Apple Hill director says ‘Blithe Spirit’ is haunting good time |
Theater & Arts

Apple Hill director says ‘Blithe Spirit’ is haunting good time

Candy Williams
Matt Mlynarski
Rehearsing a scene from “Blithe Spirit” at Apple Hill Playhouse are (from left) Wes Paul, Stephen Toth, Brianna Downs, Pamela Farneth, Rebecca Hukill and Renee Kern.

A classic Noel Coward comedy will close out a busy summer season at Apple Hill Playhouse in Delmont.

Matt Mlynarski of Lower Burrell is directing eight performances of “Blithe Spirit,” about a séance gone bad that brings back two of novelist Charles Condomine’s deceased ex-wives to haunt him.

Stephen Toth of Penn Hills portrays the novelist who enjoys his quiet country life but is somewhat of an “intellectual snob” that tends to look down on people he sees as inferior.

“This is one of the reasons he gets along with his current wife, Ruth, who he sees as an intellectual equal,” Toth says. “This is the biggest challenge playing him. He’s pretty much a walking thesaurus.”

The actor says that, above all else, “Blithe Spirit” is entertaining, funny and extremely theatrical.

“And while it’s a little chatty, it moves with great flow,” he says. “Besides, the themes that Coward used in 1941 still apply today: jealousy, regret, insecurities and a fascination with the supernatural. But overall, it’s a light-hearted comedy that people seem to enjoy.”

Brianna Downs of Delmont says her role of Elvira is very challenging.

“She passed over in the 1930s and appears as a conjured ghost from a séance and firmly believes her former husband called her back from the dead. She moves effervescently and speaks deliberately and coyly while trying to disrupt her former husband’s current marriage and life. She is silly, smart and sexy – for a ghost,” Downs says.

She credits Mlynarski for helping to guide the cast in developing their characters “and finding those moments that will leave audiences entertained and frightened.”

The director enjoys Coward’s writing style and witty commentary, noting that the playwright’s jokes stand the test of time and his comedy is relatable.
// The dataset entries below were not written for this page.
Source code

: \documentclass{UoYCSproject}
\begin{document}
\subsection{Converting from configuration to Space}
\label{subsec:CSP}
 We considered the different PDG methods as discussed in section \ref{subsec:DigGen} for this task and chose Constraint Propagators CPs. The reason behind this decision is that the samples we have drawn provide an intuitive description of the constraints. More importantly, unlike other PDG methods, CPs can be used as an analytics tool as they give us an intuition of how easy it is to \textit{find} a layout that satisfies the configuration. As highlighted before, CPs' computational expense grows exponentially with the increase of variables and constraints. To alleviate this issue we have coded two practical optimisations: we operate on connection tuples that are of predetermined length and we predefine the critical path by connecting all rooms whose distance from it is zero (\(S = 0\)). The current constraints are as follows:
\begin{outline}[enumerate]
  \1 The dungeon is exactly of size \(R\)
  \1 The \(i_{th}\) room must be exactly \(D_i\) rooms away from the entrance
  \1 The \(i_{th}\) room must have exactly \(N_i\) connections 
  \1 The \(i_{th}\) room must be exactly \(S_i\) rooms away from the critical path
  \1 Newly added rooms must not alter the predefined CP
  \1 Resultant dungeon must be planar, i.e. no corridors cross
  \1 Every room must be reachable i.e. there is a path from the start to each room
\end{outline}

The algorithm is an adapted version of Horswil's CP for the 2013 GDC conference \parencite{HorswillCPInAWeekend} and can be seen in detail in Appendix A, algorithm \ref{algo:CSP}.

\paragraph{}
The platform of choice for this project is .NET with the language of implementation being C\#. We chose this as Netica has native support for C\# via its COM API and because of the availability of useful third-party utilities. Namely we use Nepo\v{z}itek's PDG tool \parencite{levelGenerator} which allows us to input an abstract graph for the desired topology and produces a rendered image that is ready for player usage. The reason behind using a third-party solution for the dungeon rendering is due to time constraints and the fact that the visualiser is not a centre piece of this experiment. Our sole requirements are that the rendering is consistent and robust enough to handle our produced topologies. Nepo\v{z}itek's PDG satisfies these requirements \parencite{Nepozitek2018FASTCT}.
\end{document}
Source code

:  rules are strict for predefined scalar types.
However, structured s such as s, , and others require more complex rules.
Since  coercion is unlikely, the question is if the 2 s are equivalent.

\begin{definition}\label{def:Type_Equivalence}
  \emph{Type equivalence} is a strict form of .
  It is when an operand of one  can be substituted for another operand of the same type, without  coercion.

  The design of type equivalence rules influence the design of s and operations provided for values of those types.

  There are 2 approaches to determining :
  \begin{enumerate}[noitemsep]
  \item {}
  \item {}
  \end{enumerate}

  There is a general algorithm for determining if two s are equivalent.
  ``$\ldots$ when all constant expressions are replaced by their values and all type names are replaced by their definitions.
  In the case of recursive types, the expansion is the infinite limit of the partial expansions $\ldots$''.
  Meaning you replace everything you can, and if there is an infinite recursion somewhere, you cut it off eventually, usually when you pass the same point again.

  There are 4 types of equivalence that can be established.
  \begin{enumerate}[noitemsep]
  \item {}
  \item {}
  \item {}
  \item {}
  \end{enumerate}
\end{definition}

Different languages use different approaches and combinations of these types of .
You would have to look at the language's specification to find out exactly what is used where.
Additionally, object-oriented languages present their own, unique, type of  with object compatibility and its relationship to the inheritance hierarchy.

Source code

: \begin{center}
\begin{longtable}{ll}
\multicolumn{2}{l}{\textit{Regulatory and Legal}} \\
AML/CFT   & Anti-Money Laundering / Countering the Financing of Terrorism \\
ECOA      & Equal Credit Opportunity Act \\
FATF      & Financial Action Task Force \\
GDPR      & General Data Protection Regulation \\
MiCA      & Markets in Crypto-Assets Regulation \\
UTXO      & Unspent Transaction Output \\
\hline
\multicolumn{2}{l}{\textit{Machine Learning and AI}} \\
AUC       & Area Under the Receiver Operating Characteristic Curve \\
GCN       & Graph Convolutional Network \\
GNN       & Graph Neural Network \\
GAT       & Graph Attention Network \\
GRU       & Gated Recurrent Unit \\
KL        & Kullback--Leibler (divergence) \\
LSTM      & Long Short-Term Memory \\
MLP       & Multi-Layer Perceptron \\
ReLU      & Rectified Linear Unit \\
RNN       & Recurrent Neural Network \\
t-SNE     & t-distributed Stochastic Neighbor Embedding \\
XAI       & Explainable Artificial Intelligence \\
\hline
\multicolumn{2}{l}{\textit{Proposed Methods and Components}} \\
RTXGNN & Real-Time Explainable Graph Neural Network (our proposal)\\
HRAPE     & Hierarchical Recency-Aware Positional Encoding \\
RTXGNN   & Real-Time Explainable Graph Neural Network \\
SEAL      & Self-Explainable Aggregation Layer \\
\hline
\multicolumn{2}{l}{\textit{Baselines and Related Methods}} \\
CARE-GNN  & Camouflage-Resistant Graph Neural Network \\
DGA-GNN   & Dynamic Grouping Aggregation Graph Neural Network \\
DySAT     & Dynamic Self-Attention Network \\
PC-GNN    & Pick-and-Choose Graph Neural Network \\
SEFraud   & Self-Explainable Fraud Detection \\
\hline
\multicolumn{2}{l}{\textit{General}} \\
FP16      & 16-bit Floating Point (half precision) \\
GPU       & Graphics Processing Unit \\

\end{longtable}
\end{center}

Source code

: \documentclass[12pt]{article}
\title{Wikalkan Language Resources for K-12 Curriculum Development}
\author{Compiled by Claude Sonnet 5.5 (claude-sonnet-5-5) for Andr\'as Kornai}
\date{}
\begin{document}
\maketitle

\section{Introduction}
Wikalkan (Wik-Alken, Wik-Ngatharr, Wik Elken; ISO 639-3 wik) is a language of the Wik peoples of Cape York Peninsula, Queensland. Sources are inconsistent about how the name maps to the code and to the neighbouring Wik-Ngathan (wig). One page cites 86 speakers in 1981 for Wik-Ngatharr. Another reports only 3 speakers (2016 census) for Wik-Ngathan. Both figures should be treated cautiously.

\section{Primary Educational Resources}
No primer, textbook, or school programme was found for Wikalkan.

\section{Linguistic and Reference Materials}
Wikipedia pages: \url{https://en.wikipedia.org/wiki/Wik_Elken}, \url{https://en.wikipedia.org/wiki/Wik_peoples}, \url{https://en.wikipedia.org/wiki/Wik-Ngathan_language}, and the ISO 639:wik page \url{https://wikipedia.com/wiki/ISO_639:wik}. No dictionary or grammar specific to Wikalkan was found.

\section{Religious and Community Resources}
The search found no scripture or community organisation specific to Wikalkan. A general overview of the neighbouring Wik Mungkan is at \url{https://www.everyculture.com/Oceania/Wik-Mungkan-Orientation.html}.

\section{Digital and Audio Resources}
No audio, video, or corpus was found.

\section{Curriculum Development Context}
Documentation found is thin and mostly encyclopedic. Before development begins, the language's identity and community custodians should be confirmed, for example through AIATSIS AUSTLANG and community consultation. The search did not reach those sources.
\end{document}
“And who doesn’t love a ghost story?” he asks. “Audiences will definitely walk away laughing about marriage and misery, which in this play go hand in hand.”

Mlynarski also directed “Steel Magnolias” for Apple Hill as well as “Heathers: The Musical” and “Big Fish” for The Theatre Factory in Trafford. He also acted in Apple Hill’s production of “Moonlight and Magnolias.”
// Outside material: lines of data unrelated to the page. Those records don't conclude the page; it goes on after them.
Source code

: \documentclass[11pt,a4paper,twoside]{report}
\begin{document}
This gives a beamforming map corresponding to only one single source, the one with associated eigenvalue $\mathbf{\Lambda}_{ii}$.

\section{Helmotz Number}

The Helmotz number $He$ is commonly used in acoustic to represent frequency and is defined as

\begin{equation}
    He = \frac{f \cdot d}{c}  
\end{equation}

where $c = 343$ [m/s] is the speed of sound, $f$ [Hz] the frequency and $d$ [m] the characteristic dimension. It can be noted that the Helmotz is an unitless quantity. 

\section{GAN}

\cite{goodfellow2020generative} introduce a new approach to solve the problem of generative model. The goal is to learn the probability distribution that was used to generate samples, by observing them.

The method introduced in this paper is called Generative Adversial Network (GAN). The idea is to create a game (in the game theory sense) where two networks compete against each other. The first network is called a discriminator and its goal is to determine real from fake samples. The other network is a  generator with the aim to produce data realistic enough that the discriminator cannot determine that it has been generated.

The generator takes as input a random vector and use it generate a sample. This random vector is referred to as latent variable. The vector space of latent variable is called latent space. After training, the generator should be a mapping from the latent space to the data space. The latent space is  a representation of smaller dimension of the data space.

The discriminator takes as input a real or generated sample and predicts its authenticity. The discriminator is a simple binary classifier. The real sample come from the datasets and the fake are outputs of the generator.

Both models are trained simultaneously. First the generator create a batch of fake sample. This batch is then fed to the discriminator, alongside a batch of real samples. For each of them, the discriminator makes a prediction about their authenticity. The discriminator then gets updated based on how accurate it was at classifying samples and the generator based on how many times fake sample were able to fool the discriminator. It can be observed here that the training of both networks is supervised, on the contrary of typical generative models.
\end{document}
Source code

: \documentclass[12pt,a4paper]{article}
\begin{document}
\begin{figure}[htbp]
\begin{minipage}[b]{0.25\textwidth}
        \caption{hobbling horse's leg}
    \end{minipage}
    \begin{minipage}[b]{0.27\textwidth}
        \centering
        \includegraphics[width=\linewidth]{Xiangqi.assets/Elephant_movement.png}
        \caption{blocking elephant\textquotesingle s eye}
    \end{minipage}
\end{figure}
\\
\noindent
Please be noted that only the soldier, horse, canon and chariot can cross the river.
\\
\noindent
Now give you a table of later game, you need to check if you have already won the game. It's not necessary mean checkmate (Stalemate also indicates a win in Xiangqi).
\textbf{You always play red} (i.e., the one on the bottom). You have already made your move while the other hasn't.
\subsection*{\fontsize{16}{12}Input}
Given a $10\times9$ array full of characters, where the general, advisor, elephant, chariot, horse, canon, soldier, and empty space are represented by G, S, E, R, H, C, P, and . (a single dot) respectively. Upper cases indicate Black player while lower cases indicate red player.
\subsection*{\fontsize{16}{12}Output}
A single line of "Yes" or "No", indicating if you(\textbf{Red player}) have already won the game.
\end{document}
“This show is just fun,” says Rebekah Hukill of Pittsburgh, who plays Ruth in “Blithe Spirit.”

“I think it’s a very easy one to invite people to. Madame Arcati, the crazy medium, is the most colorful and comedic character as a selling point, but the basic premise of the plot – dead wife comes back to haunt husband and new wife – is enough to pique interest.”

Hukill is appearing in her first play at Apple Hill and recently performed in “Mom’s Gift” at South Park Theatre. She also was in Throughline Theatre’s “The Inspector General” and has worked with other theater companies in the Pittsburgh area.
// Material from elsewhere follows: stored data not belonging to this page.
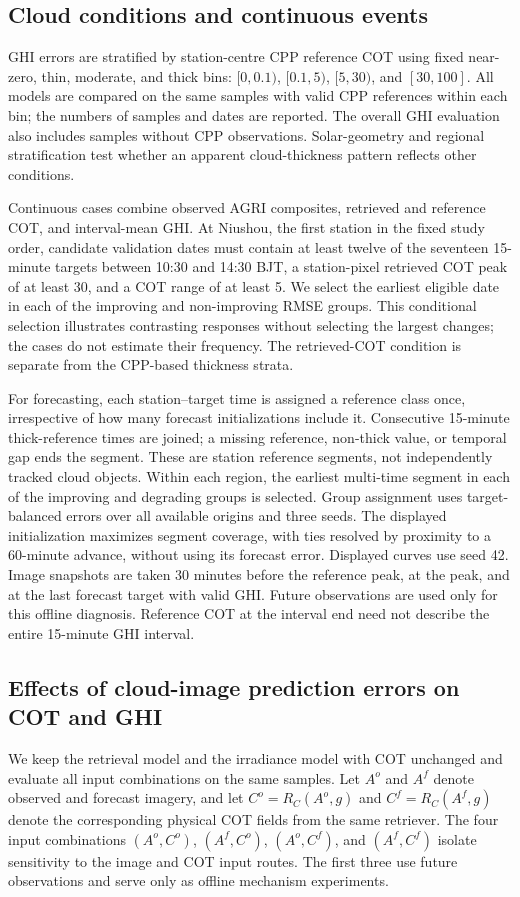 \documentclass[11pt]{article}
\begin{document}
\subsection{Cloud conditions and continuous events}
GHI errors are stratified by station-centre CPP reference COT using fixed near-zero, thin, moderate, and thick bins: $[0,0.1)$, $[0.1,5)$, $[5,30)$, and $[30,100]$. All models are compared on the same samples with valid CPP references within each bin; the numbers of samples and dates are reported. The overall GHI evaluation also includes samples without CPP observations. Solar-geometry and regional stratification test whether an apparent cloud-thickness pattern reflects other conditions.

Continuous cases combine observed AGRI composites, retrieved and reference COT, and interval-mean GHI. At Niushou, the first station in the fixed study order, candidate validation dates must contain at least twelve of the seventeen 15-minute targets between 10:30 and 14:30 BJT, a station-pixel retrieved COT peak of at least 30, and a COT range of at least 5. We select the earliest eligible date in each of the improving and non-improving RMSE groups. This conditional selection illustrates contrasting responses without selecting the largest changes; the cases do not estimate their frequency. The retrieved-COT condition is separate from the CPP-based thickness strata.

For forecasting, each station--target time is assigned a reference class once, irrespective of how many forecast initializations include it. Consecutive 15-minute thick-reference times are joined; a missing reference, non-thick value, or temporal gap ends the segment. These are station reference segments, not independently tracked cloud objects. Within each region, the earliest multi-time segment in each of the improving and degrading groups is selected. Group assignment uses target-balanced errors over all available origins and three seeds. The displayed initialization maximizes segment coverage, with ties resolved by proximity to a 60-minute advance, without using its forecast error. Displayed curves use seed 42. Image snapshots are taken 30 minutes before the reference peak, at the peak, and at the last forecast target with valid GHI. Future observations are used only for this offline diagnosis. Reference COT at the interval end need not describe the entire 15-minute GHI interval.

\subsection{Effects of cloud-image prediction errors on COT and GHI}
We keep the retrieval model and the irradiance model with COT unchanged and evaluate all input combinations on the same samples. Let $A^o$ and $A^f$ denote observed and forecast imagery, and let $C^o=R_C(A^o,g)$ and $C^f=R_C(A^f,g)$ denote the corresponding physical COT fields from the same retriever. The four input combinations $(A^o,C^o)$, $(A^f,C^o)$, $(A^o,C^f)$, and $(A^f,C^f)$ isolate sensitivity to the image and COT input routes. The first three use future observations and serve only as offline mechanism experiments.
\end{document}

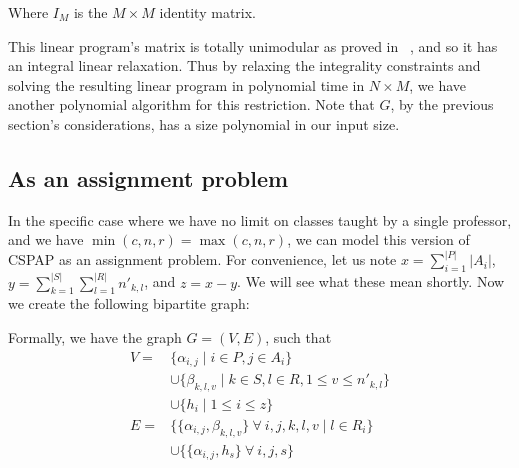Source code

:Where $I_M$ is the $M \times M$ identity matrix.

This linear program's matrix is totally unimodular as proved in ~\cite{Ahuja93}, and so it has an integral linear relaxation. Thus by relaxing the integrality constraints and solving the resulting linear program in polynomial time in $N \times M$, we have another polynomial algorithm for this restriction. Note that $G$, by the previous section's considerations, has a size polynomial in our input size.

\subsection{As an assignment problem}

In the specific case where we have no limit on classes taught by a single professor, and we have $\min(c, n, r) = \max(c, n, r)$, we can model this version of CSPAP as an assignment problem. For convenience, let us note $x = \sum_{i = 1}^{|P|} |A_i|$, $y = \sum_{k = 1}^{|S|} \sum_{l = 1}^{|R|} n'_{k, l}$, and $z = x - y$. We will see what these mean shortly. Now we create the following bipartite graph:

\begin{center}
\end{center}

Formally, we have the graph $G = (V, E)$, such that
\begin{align*}
V = & \{\alpha_{i, j} \mid i \in P, j \in A_i\}\\
    & \cup \{\beta_{k, l, v} \mid k \in S, l \in R, 1 \le v \le n'_{k, l}\}\\
    & \cup \{h_i \mid 1 \le i \le z\}\\
E = & \{\{\alpha_{i, j}, \beta_{k, l, v}\}\ \forall\ i, j, k, l, v \mid l \in R_i\}\\
    & \cup \{\{\alpha_{i, j}, h_s\}\ \forall\ i, j, s\}
\end{align*}

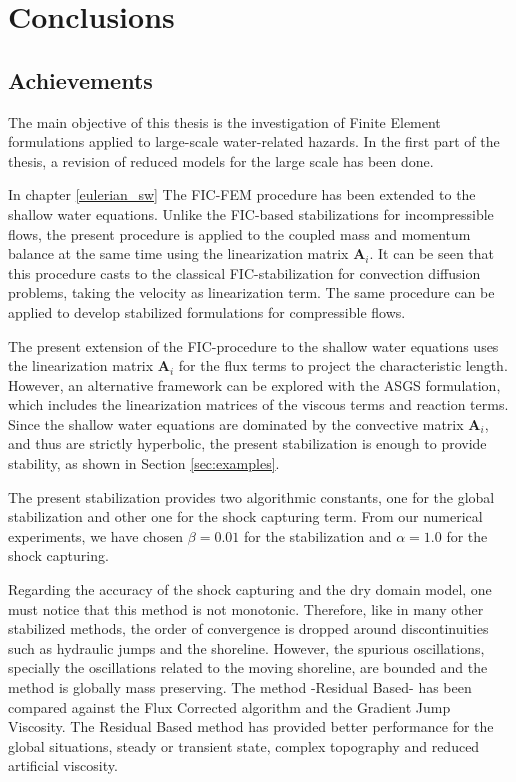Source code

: 
\chapter{Conclusions}
\label{conclusions}




\section{Achievements}




The main objective of this thesis is the investigation of Finite Element formulations applied to large-scale water-related hazards. In the first part of the thesis, a revision of reduced models for the large scale has been done.

In chapter \ref{eulerian_sw} The FIC-FEM procedure has been extended to the shallow water equations. Unlike the FIC-based stabilizations for incompressible flows, the present procedure is applied to the coupled mass and momentum balance at the same time using the linearization matrix $\mathbf{A}_i$. It can be seen that this procedure casts to the classical FIC-stabilization for convection diffusion problems, taking the velocity as linearization term. The same procedure can be applied to develop stabilized formulations for compressible flows.

The present extension of the FIC-procedure to the shallow water equations uses the linearization matrix $\mathbf{A}_i$ for the flux terms to project the characteristic length. However, an alternative framework can be explored with the ASGS \cite{hughes1995,codina2008} formulation, which includes the linearization matrices of the viscous terms and reaction terms. Since the shallow water equations are dominated by the convective matrix $\mathbf{A}_i$, and thus are strictly hyperbolic, the present stabilization is enough to provide stability, as shown in Section \ref{sec:examples}.

The present stabilization provides two algorithmic constants, one for the global stabilization and other one for the shock capturing term. From our numerical experiments, we have chosen $\beta=0.01$ for the stabilization and $\alpha=1.0$ for the shock capturing.

Regarding the accuracy of the shock capturing and the dry domain model, one must notice that this method is not monotonic. Therefore, like in many other stabilized methods, the order of convergence is dropped around discontinuities such as hydraulic jumps and the shoreline. However, the spurious oscillations, specially the oscillations related to the moving shoreline, are bounded and the method is globally mass preserving. The method -Residual Based- has been compared against the Flux Corrected algorithm and the Gradient Jump Viscosity. The Residual Based method has provided better performance for the global situations, steady or transient state, complex topography and reduced artificial viscosity.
Downs’ credits include “The Savannah Sipping Society” for Apple Hill and “Boeing Boeing” at Little Lake Theatre.

Toth acted in Apple Hill’s production of “Funny Money” and directed “Rumors” and performed in South Park Theatre’s “Morning’s at Seven.” He currently is seen in the Pittsburgh New Works Festival as Doug in F.J. Hartland’s “Like Mom Used to Say.”

“This is one of the more talented casts I have worked with,” he says of “Blithe Spirit.” “Each person is cast perfectly into their roles. I think it will definitely be one of the most entertaining shows of Apple Hill’s season.”

Candy Williams is a Tribune-Review contributing writer.